Erkenntnisse aus drei Projekten
- Neue Raumnutzungskonzepte müssen zwingend mit neuen Raumkonzepten einhergehen, die im Regelfall bauliche Maßnahmen voraussetzen.
- Wichtig für die Akzeptanz und Corporate Identity ist eine ansprechende Gestaltung vor allem der Treffpunkte. Ohne Innenarchitekt:innen wird es kaum gehen. Denkbar ist es, unabhängige Innenarchitekt:innen zu beauftragen oder sie von den Architekt:innen des Auftragnehmers gestalten zu lassen. GESIS hat beide Variationen genutzt, sie haben Vor- und Nachteile. Unabhängige Innenarchitekt:innen sind eher teurer und anspruchsvoller in der Zusammenarbeit, gestalten aber auch origineller.
- Die technischen Voraussetzungen für mobiles Arbeiten (insbesondere bei IT und Telefon) müssen gegeben sein.

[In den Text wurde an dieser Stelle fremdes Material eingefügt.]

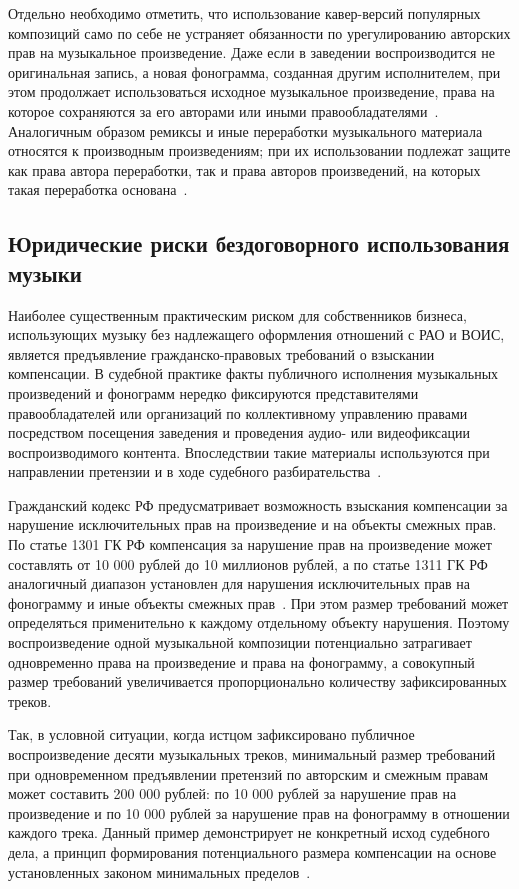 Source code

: Отдельно необходимо отметить, что использование кавер-версий популярных композиций само по себе не устраняет обязанности по урегулированию авторских прав на музыкальное произведение. Даже если в заведении воспроизводится не оригинальная запись, а новая фонограмма, созданная другим исполнителем, при этом продолжает использоваться исходное музыкальное произведение, права на которое сохраняются за его авторами или иными правообладателями~\cite{gk_rf_1270,gk_rf_1260}. Аналогичным образом ремиксы и иные переработки музыкального материала относятся к производным произведениям; при их использовании подлежат защите как права автора переработки, так и права авторов произведений, на которых такая переработка основана~\cite{gk_rf_1260}.

\subsection{Юридические риски бездоговорного использования музыки}

Наиболее существенным практическим риском для собственников бизнеса, использующих музыку без надлежащего оформления отношений с РАО и ВОИС, является предъявление гражданско-правовых требований о взыскании компенсации. В судебной практике факты публичного исполнения музыкальных произведений и фонограмм нередко фиксируются представителями правообладателей или организаций по коллективному управлению правами посредством посещения заведения и проведения аудио- или видеофиксации воспроизводимого контента. Впоследствии такие материалы используются при направлении претензии и в ходе судебного разбирательства~\cite{sudact_a19_2521_2025}.

Гражданский кодекс РФ предусматривает возможность взыскания компенсации за нарушение исключительных прав на произведение и на объекты смежных прав. По статье 1301 ГК РФ компенсация за нарушение прав на произведение может составлять от 10 000 рублей до 10 миллионов рублей, а по статье 1311 ГК РФ аналогичный диапазон установлен для нарушения исключительных прав на фонограмму и иные объекты смежных прав~\cite{gk_rf_1301,gk_rf_1311}. При этом размер требований может определяться применительно к каждому отдельному объекту нарушения. Поэтому воспроизведение одной музыкальной композиции потенциально затрагивает одновременно права на произведение и права на фонограмму, а совокупный размер требований увеличивается пропорционально количеству зафиксированных треков.

Так, в условной ситуации, когда истцом зафиксировано публичное воспроизведение десяти музыкальных треков, минимальный размер требований при одновременном предъявлении претензий по авторским и смежным правам может составить 200 000 рублей: по 10 000 рублей за нарушение прав на произведение и по 10 000 рублей за нарушение прав на фонограмму в отношении каждого трека. Данный пример демонстрирует не конкретный исход судебного дела, а принцип формирования потенциального размера компенсации на основе установленных законом минимальных пределов~\cite{gk_rf_1301,gk_rf_1311}.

- Auch wenn es keine Zuordnung von Arbeitsplätzen zu Beschäftigten gibt, bedarf es doch aus folgenden Gründen einer Zuordnung von Flächen zu Organisationseinheiten:
- Es ergibt kommunikativ keinen Sinn, dass Beschäftigte, die sich nicht kennen, auf denselben Flächen arbeiten.

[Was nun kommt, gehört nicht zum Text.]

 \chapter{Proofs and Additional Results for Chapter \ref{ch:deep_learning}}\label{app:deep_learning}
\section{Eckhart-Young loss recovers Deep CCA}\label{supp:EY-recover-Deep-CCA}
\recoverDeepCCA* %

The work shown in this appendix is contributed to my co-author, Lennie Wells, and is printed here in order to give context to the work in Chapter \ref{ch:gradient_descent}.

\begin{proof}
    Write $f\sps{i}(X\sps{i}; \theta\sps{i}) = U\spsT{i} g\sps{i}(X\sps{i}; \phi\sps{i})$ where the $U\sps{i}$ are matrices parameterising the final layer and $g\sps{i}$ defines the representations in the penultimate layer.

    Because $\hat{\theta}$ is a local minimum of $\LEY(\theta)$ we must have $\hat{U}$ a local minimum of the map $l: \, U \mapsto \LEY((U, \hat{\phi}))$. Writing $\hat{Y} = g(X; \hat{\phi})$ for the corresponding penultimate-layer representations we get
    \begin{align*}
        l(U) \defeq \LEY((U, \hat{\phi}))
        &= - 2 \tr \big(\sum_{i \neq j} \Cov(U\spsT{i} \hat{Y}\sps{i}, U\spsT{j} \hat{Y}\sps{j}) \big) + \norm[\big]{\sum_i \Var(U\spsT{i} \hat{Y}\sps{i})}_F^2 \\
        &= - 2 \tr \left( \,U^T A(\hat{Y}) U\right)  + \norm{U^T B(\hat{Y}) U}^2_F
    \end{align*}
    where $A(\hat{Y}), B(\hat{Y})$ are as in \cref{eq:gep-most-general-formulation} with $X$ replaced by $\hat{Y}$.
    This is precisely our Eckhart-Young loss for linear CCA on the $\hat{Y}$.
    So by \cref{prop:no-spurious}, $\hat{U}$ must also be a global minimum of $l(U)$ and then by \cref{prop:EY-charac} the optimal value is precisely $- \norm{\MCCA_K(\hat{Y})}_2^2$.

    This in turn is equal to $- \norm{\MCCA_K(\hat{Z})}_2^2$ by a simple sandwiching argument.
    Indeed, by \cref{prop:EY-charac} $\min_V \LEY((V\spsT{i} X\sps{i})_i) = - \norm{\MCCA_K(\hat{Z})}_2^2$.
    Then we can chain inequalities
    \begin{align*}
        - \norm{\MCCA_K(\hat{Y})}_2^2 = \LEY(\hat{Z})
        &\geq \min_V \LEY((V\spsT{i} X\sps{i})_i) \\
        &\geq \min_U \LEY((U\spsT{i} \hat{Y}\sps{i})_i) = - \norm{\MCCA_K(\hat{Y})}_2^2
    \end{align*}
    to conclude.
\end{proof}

- Ohne eine solche Zuordnung findet man sich nicht mehr.
- Die jeweils zuständige Organisationseinheit muss die Regeln der Nutzung festlegen und einhalten.

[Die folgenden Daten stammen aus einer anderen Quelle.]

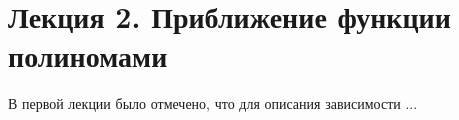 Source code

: \section{Лекция 2. Приближение функции полиномами}
В первой лекции было отмечено, что для описания зависимости ...
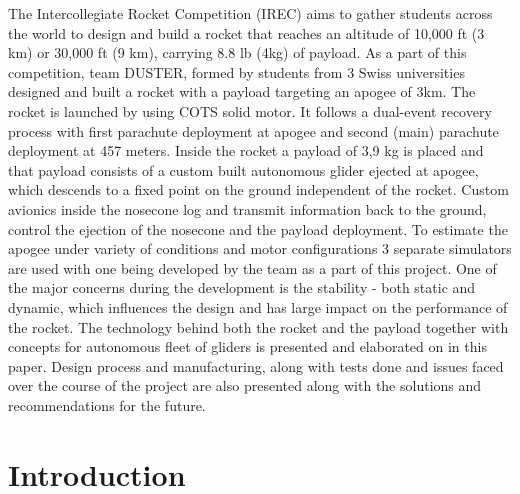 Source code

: \documentclass[]{iac}
\begin{document}
{The Intercollegiate Rocket Competition (IREC) aims to gather students across the world to design and build a rocket that reaches an altitude of 10,000 ft (3 km) or 30,000 ft (9 km), carrying 8.8 lb (4kg) of payload. As a part of this competition, team DUSTER, formed by students from 3 Swiss universities designed and built a rocket with a payload targeting an apogee of 3km. The rocket is launched by using COTS solid motor. It follows a dual-event recovery process with first parachute deployment at apogee and second (main) parachute deployment at 457 meters.
Inside the rocket a payload of 3,9 kg is placed and that payload consists of a custom built autonomous glider ejected at apogee, which descends to a fixed point on the ground independent of the rocket.   Custom avionics inside the nosecone log and transmit information back to the ground, control the ejection of the nosecone and the payload deployment.
To estimate the apogee under variety of conditions and motor configurations 3 separate simulators are used with one being developed by the team as a part of this project. One of the major concerns during the development is the stability - both static and dynamic, which influences the design and has large impact on the performance of the rocket.
The technology behind both the rocket and the payload together with concepts for autonomous fleet of gliders is presented and elaborated on in this paper. Design process and manufacturing, along with tests done and issues faced over the course of the project are also presented along with the solutions and recommendations for the future.
}

\maketitle
\section{Introduction}


\end{document}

- Im Ausnahmefall kann eine Organisationseinheit mit einer anderen Organisationseinheit den Tausch von Flächennutzungen an bestimmten Wochentagen vereinbaren, wenn beide Organisationseinheiten jeweils an einem anderen Tag vollständig im Büro sein wollen und dafür die jeweils zugewiesenen Flächen einzeln nicht ausreichen. Dies muss aber transparent für alle Beteiligten sein.
- Neue Raumnutzungskonzepte sind für die Beschäftigten zunächst anspruchsvoll und ihre Einführung sollte von daher gut vermittelt bzw. im Idealfall gemeinsam erarbeitet werden. Es muss für alle deutlich sein, dass es nicht vor allem darum geht, Großraumbüros zu schaffen und Kosten zu reduzieren. Im Erfolgsfall wird aber eine hohe Mitarbeitendenzufriedenheit erreicht.
Eine besondere Herausforderung ist die Verknüpfung des neuen Raumnutzungskonzeptes mit der nach dem Ende der Pandemie 2023 beibehaltenen Option, mobil zu arbeiten. Da die meisten Beschäftigten von GESIS nur 40 Prozent ihrer Arbeitszeit im Institut arbeiten müssen, ergeben sich nicht so viele Gelegenheiten für persönliche Treffen, wie dies insbesondere bei der Konzeption des Neubaus in Mannheim noch angenommen wurde. Deshalb ist es wichtig geworden, hybride Treffen an möglichst vielen Orten zu ermöglichen. Trotz des faktischen Rückgangs persönlicher Zusammenarbeit durch das mobile Arbeiten ist der Wunsch danach teilweise sogar eher noch stärker geworden.
Noch keine Erfahrungen hat GESIS mit der Nutzung einer Raumbuchungssoftware. Diese befindet sich noch im Einführungsstadium. Auch generell wird GESIS in den Projekten noch sehr viele Erfahrungen sammeln müssen, bis eine valide Analyse möglich sein wird. Dass der Weg aber insgesamt richtig ist, daran habe ich keinen Zweifel. Es wird in Zukunft vor allem darum gehen, wie wir ihn im Detail weitergehen werden.